/video-compression-challenge

Neural arithmetic coding implementation for comma.ai video compression challenge

Primary LanguagePython

compression-challenge

Experiments in lossless data compression for the comma.ai compression challenge (see https://github.com/commaai/commavq). The most promising method is implemented in video_compression.py, decompress.py, and video_compression_core.py and is based on neural arithmetic coding, a form of entropy encoding in which we learn a (discrete) conditional distribution over the possible values at each point in the sequence and size the intervals in the encoding scheme accordingly, such that as the accuracy of the predictor approaches 100%, the number of bits required to encode any particular sample approaches 0. There are many possible predictors (e.g., one of the simplest is merely observing the empirical distribution of values without conditioning on sequence context); neural networks allow us to approximate an optimal predictor by modeling the process that generated the data, and thus yield much stronger results. Practical Full Resolution Learned Lossless Image Compression demonstrates an example application of this technique to lossless image compression.

In this case, we are operating on condensed representations of videos with 1200 frames each, where the 8 * 16 "pixels" are each 10-bit numbers representing a learned embedding of a patch of video from the source. The context for the conditional distribution here is therefore every pixel in an n-by-n window surrounding the target, over the past t timesteps (some padding is of course needed for the first few frames); we want to learn a mapping from that context to a distribution over the 1024 possible patches, and use this to size the intervals in the arithmetic coding. Currently, an LSTM is used to learn this mapping, but a (3D) convolutional neural network might also be appropriate. We transform this into a sequential problem (like that of generic text/sequence compression -- note that the leading entries on http://prize.hutter1.net/ almost all use learned compression schemes similar to the one used here) by predicting (i.e., rows -> columns -> frames), such that the reconstruction process never uses patches that have not been previously reconstructed.

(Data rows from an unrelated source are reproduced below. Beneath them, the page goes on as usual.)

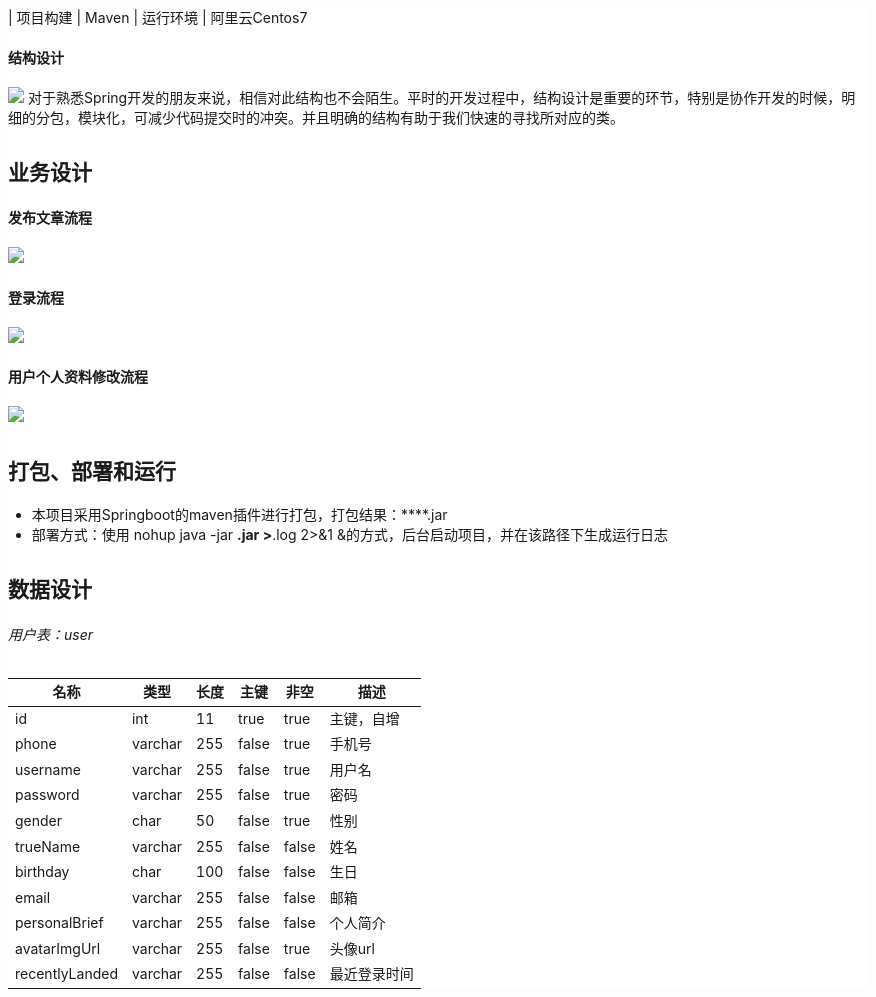 | 项目构建  | Maven 
| 运行环境  | 阿里云Centos7 

#### 结构设计

![](https://zhy-myblog.oss-cn-shenzhen.aliyuncs.com/public/%E5%8D%9A%E5%AE%A2%E6%97%A5%E5%BF%97/SpringBoot%E4%B9%8B%E4%BB%8E%E9%9B%B6%E6%90%AD%E5%BB%BA%E5%8D%9A%E5%AE%A2%E7%BD%91%E7%AB%99/20180802140136.png)
对于熟悉Spring开发的朋友来说，相信对此结构也不会陌生。平时的开发过程中，结构设计是重要的环节，特别是协作开发的时候，明细的分包，模块化，可减少代码提交时的冲突。并且明确的结构有助于我们快速的寻找所对应的类。

## 业务设计
#### 发布文章流程

![](https://zhy-myblog.oss-cn-shenzhen.aliyuncs.com/public/%E5%8D%9A%E5%AE%A2%E6%97%A5%E5%BF%97/SpringBoot%E4%B9%8B%E4%BB%8E%E9%9B%B6%E6%90%AD%E5%BB%BA%E5%8D%9A%E5%AE%A2%E7%BD%91%E7%AB%99/20180802141221.png)

#### 登录流程

![](https://zhy-myblog.oss-cn-shenzhen.aliyuncs.com/public/%E5%8D%9A%E5%AE%A2%E6%97%A5%E5%BF%97/SpringBoot%E4%B9%8B%E4%BB%8E%E9%9B%B6%E6%90%AD%E5%BB%BA%E5%8D%9A%E5%AE%A2%E7%BD%91%E7%AB%99/201808021412271.png)

#### 用户个人资料修改流程

![](https://zhy-myblog.oss-cn-shenzhen.aliyuncs.com/public/%E5%8D%9A%E5%AE%A2%E6%97%A5%E5%BF%97/SpringBoot%E4%B9%8B%E4%BB%8E%E9%9B%B6%E6%90%AD%E5%BB%BA%E5%8D%9A%E5%AE%A2%E7%BD%91%E7%AB%99/20180802143230.png)

## 打包、部署和运行
- 本项目采用Springboot的maven插件进行打包，打包结果：****.jar
- 部署方式：使用 nohup java -jar ******.jar >******.log 2>&1 &的方式，后台启动项目，并在该路径下生成运行日志

## 数据设计

###### 用户表：user
| 名称  | 类型  |  长度 |  主键 | 非空  | 描述 
| ------------ | ------------ | ------------ | ------------ | ------------ | ------------
| id  | int  |  11 |  true |  true | 主键，自增 
| phone  | varchar  | 255  | false  | true  | 手机号 
| username  | varchar  | 255  |  false | true  |  用户名
| password  |  varchar |  255 |  false | true  | 密码 
| gender  | char  | 50  | false  |  true | 性别 
| trueName  | varchar  | 255  |  false | false  | 姓名 
| birthday  |  char | 100  |  false | false  | 生日 
| email  | varchar  | 255  | false  | false  | 邮箱 
| personalBrief  |  varchar | 255  | false  | false  |  个人简介
| avatarImgUrl  |  varchar |  255 | false  |  true | 头像url
| recentlyLanded  | varchar  |  255 |  false | false  |  最近登录时间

The compression process and decompression processes are therefore direct inverses of each other: in the former, we iterate over each pixel and narrow the encoding interval according to the learned probability function and the actual value of that patch; in the latter, we iterate through the video in the same order and deduce the interval at that step (and therefore the true value of the patch) from the inferred distribution at that point (from this, you might be able to see how the neural network acts as a lossy, highly condensed compression dictionary).

The trained model must of course be included with the compressed data for it to be able to be reconstructed, but for large amounts of data (as in this challenge), this is generally a negligible cost. In the future, I'd like to explore automatically optimizing model size vs. compression performance as a secondary hyperparameter. In my experiments, this scheme achieved a compression ratio of between 3.5 and 4.0, which meets or exceeds the state of the art on this benchmark (to the best of my memory), and far exceeds the 1.6 achieved by the generic lzma benchmark. The main drawback of this method (which is not specific to my implementation) is that it is incredibly slow, even with GPU acceleration, since inference must be run separately for every pixel in the video (fortunately, we can batch inference across entire frames, but this offers a limited speedup for this case since the number of frames per video here vastly exceeds the number of pixels per frame).